The failure of the Presbyterian Mutual Society - Treasury Contents

Conclusions and recommendations

Roles and responsibilities

1.  The assets of the PMS were badly affected by the general financial crisis and by its non-residential lending strategy. The Administrator has submitted a confidential report on the Board's conduct to DETINI, which now has to decide whether to start disqualification proceedings. It is early to judge the degree to which the directors were culpable rather than unlucky, but nothing we say later in this Report should detract from the fact that it is the duty of directors to ensure their companies are properly run. (Paragraph 24)

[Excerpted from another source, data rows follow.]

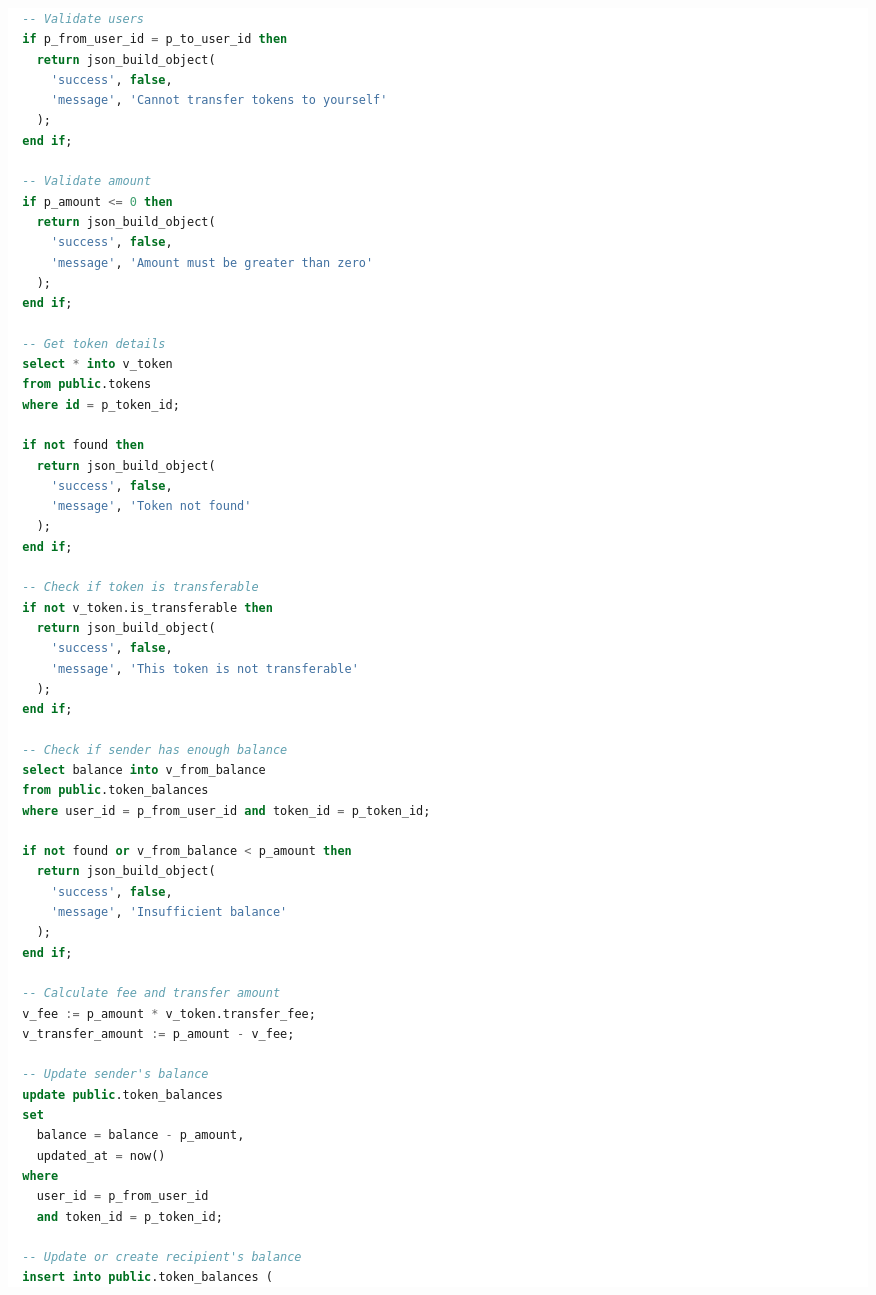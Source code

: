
 ```sql
  -- Validate users
  if p_from_user_id = p_to_user_id then
    return json_build_object(
      'success', false,
      'message', 'Cannot transfer tokens to yourself'
    );
  end if;
  
  -- Validate amount
  if p_amount <= 0 then
    return json_build_object(
      'success', false,
      'message', 'Amount must be greater than zero'
    );
  end if;
  
  -- Get token details
  select * into v_token
  from public.tokens
  where id = p_token_id;
  
  if not found then
    return json_build_object(
      'success', false,
      'message', 'Token not found'
    );
  end if;
  
  -- Check if token is transferable
  if not v_token.is_transferable then
    return json_build_object(
      'success', false,
      'message', 'This token is not transferable'
    );
  end if;
  
  -- Check if sender has enough balance
  select balance into v_from_balance
  from public.token_balances
  where user_id = p_from_user_id and token_id = p_token_id;
  
  if not found or v_from_balance < p_amount then
    return json_build_object(
      'success', false,
      'message', 'Insufficient balance'
    );
  end if;
  
  -- Calculate fee and transfer amount
  v_fee := p_amount * v_token.transfer_fee;
  v_transfer_amount := p_amount - v_fee;
  
  -- Update sender's balance
  update public.token_balances
  set 
    balance = balance - p_amount,
    updated_at = now()
  where 
    user_id = p_from_user_id 
    and token_id = p_token_id;
  
  -- Update or create recipient's balance
  insert into public.token_balances (
```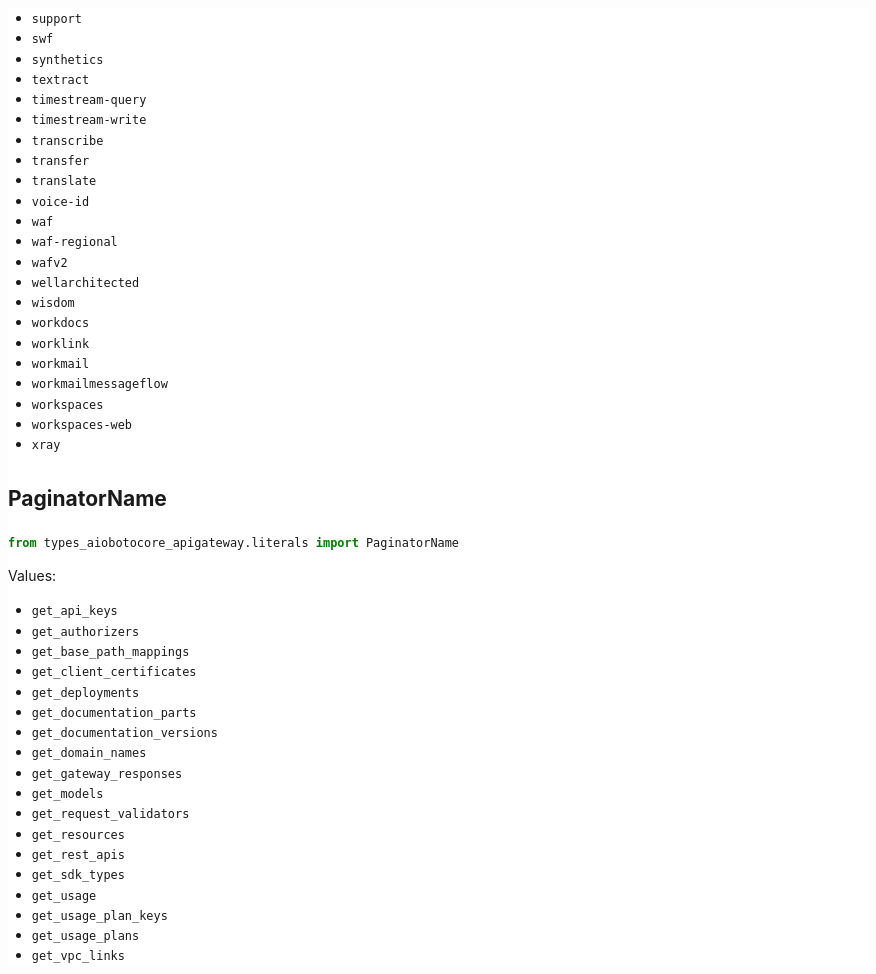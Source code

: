 - `support`
- `swf`
- `synthetics`
- `textract`
- `timestream-query`
- `timestream-write`
- `transcribe`
- `transfer`
- `translate`
- `voice-id`
- `waf`
- `waf-regional`
- `wafv2`
- `wellarchitected`
- `wisdom`
- `workdocs`
- `worklink`
- `workmail`
- `workmailmessageflow`
- `workspaces`
- `workspaces-web`
- `xray`

<a id="paginatorname"></a>

## PaginatorName

```python
from types_aiobotocore_apigateway.literals import PaginatorName
```

Values:

- `get_api_keys`
- `get_authorizers`
- `get_base_path_mappings`
- `get_client_certificates`
- `get_deployments`
- `get_documentation_parts`
- `get_documentation_versions`
- `get_domain_names`
- `get_gateway_responses`
- `get_models`
- `get_request_validators`
- `get_resources`
- `get_rest_apis`
- `get_sdk_types`
- `get_usage`
- `get_usage_plan_keys`
- `get_usage_plans`
- `get_vpc_links`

2.  The Government guarantee of bank deposits may have alerted members of the Presbyterian Mutual Society to the risks they faced, but it did not create those risks. Moreover, although it is theoretically possible that the Society might have survived the run and continued to prosper, it is more likely that the gap between its assets and its liabilities would have emerged in due course. Members would have been exposed to even greater losses. (Paragraph 25)

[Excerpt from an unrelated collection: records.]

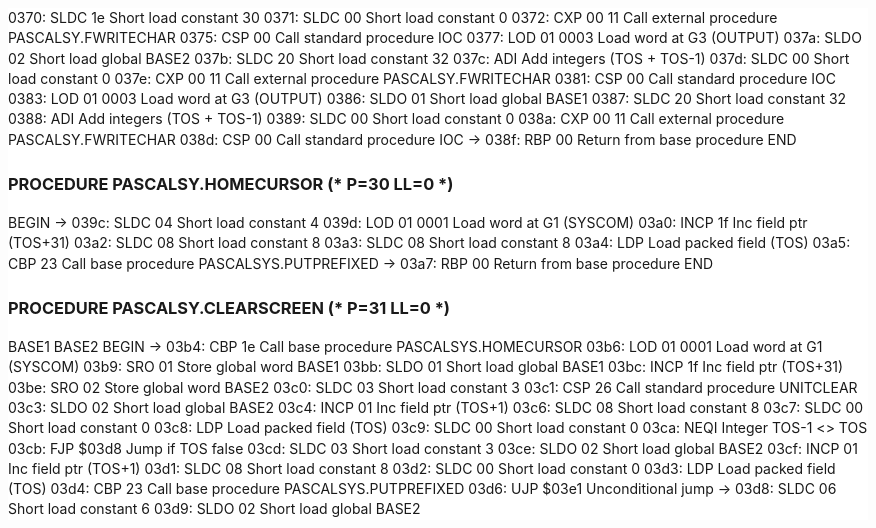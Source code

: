    0370: SLDC 1e          Short load constant 30
   0371: SLDC 00          Short load constant 0
   0372: CXP  00 11       Call external procedure PASCALSY.FWRITECHAR
   0375: CSP  00          Call standard procedure IOC
   0377: LOD  01 0003     Load word at G3 (OUTPUT)
   037a: SLDO 02          Short load global BASE2
   037b: SLDC 20          Short load constant 32
   037c: ADI              Add integers (TOS + TOS-1)
   037d: SLDC 00          Short load constant 0
   037e: CXP  00 11       Call external procedure PASCALSY.FWRITECHAR
   0381: CSP  00          Call standard procedure IOC
   0383: LOD  01 0003     Load word at G3 (OUTPUT)
   0386: SLDO 01          Short load global BASE1
   0387: SLDC 20          Short load constant 32
   0388: ADI              Add integers (TOS + TOS-1)
   0389: SLDC 00          Short load constant 0
   038a: CXP  00 11       Call external procedure PASCALSY.FWRITECHAR
   038d: CSP  00          Call standard procedure IOC
-> 038f: RBP  00          Return from base procedure
END

### PROCEDURE PASCALSY.HOMECURSOR (* P=30 LL=0 *)
BEGIN
-> 039c: SLDC 04          Short load constant 4
   039d: LOD  01 0001     Load word at G1 (SYSCOM)
   03a0: INCP 1f          Inc field ptr (TOS+31)
   03a2: SLDC 08          Short load constant 8
   03a3: SLDC 08          Short load constant 8
   03a4: LDP              Load packed field (TOS)
   03a5: CBP  23          Call base procedure PASCALSYS.PUTPREFIXED
-> 03a7: RBP  00          Return from base procedure
END

### PROCEDURE PASCALSY.CLEARSCREEN (* P=31 LL=0 *)
  BASE1
  BASE2
BEGIN
-> 03b4: CBP  1e          Call base procedure PASCALSYS.HOMECURSOR
   03b6: LOD  01 0001     Load word at G1 (SYSCOM)
   03b9: SRO  01          Store global word BASE1
   03bb: SLDO 01          Short load global BASE1
   03bc: INCP 1f          Inc field ptr (TOS+31)
   03be: SRO  02          Store global word BASE2
   03c0: SLDC 03          Short load constant 3
   03c1: CSP  26          Call standard procedure UNITCLEAR
   03c3: SLDO 02          Short load global BASE2
   03c4: INCP 01          Inc field ptr (TOS+1)
   03c6: SLDC 08          Short load constant 8
   03c7: SLDC 00          Short load constant 0
   03c8: LDP              Load packed field (TOS)
   03c9: SLDC 00          Short load constant 0
   03ca: NEQI             Integer TOS-1 <> TOS
   03cb: FJP  $03d8       Jump if TOS false
   03cd: SLDC 03          Short load constant 3
   03ce: SLDO 02          Short load global BASE2
   03cf: INCP 01          Inc field ptr (TOS+1)
   03d1: SLDC 08          Short load constant 8
   03d2: SLDC 00          Short load constant 0
   03d3: LDP              Load packed field (TOS)
   03d4: CBP  23          Call base procedure PASCALSYS.PUTPREFIXED
   03d6: UJP  $03e1       Unconditional jump
-> 03d8: SLDC 06          Short load constant 6
   03d9: SLDO 02          Short load global BASE2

3.  Companies which are carrying out activities which should be regulated by the FSA have the primary responsibility for identifying that fact, and seeking the necessary authorisation. (Paragraph 34)

4.  We understand that the Registrar had no regulatory functions in relation to industrial and provident societies, and could take no action. But we do not believe that the Department of Enterprise, Trade and Investment NI was so circumscribed. We note DETINI's opinion that it was not their legal responsibility to regulate the PMS or manoeuvre them into regulation. We are dismayed, however, that the Department had access to all the relevant information and yet this did not result in any preventative action or further examination being undertaken. We are surprised that DETINI did not consider whether the regulatory gap needed to be filled. This might well have entailed action in London as well as in Belfast, but as the department closest to the problem, DETINI should have taken a lead in identifying the problem, and in seeking a solution. (Paragraph 38)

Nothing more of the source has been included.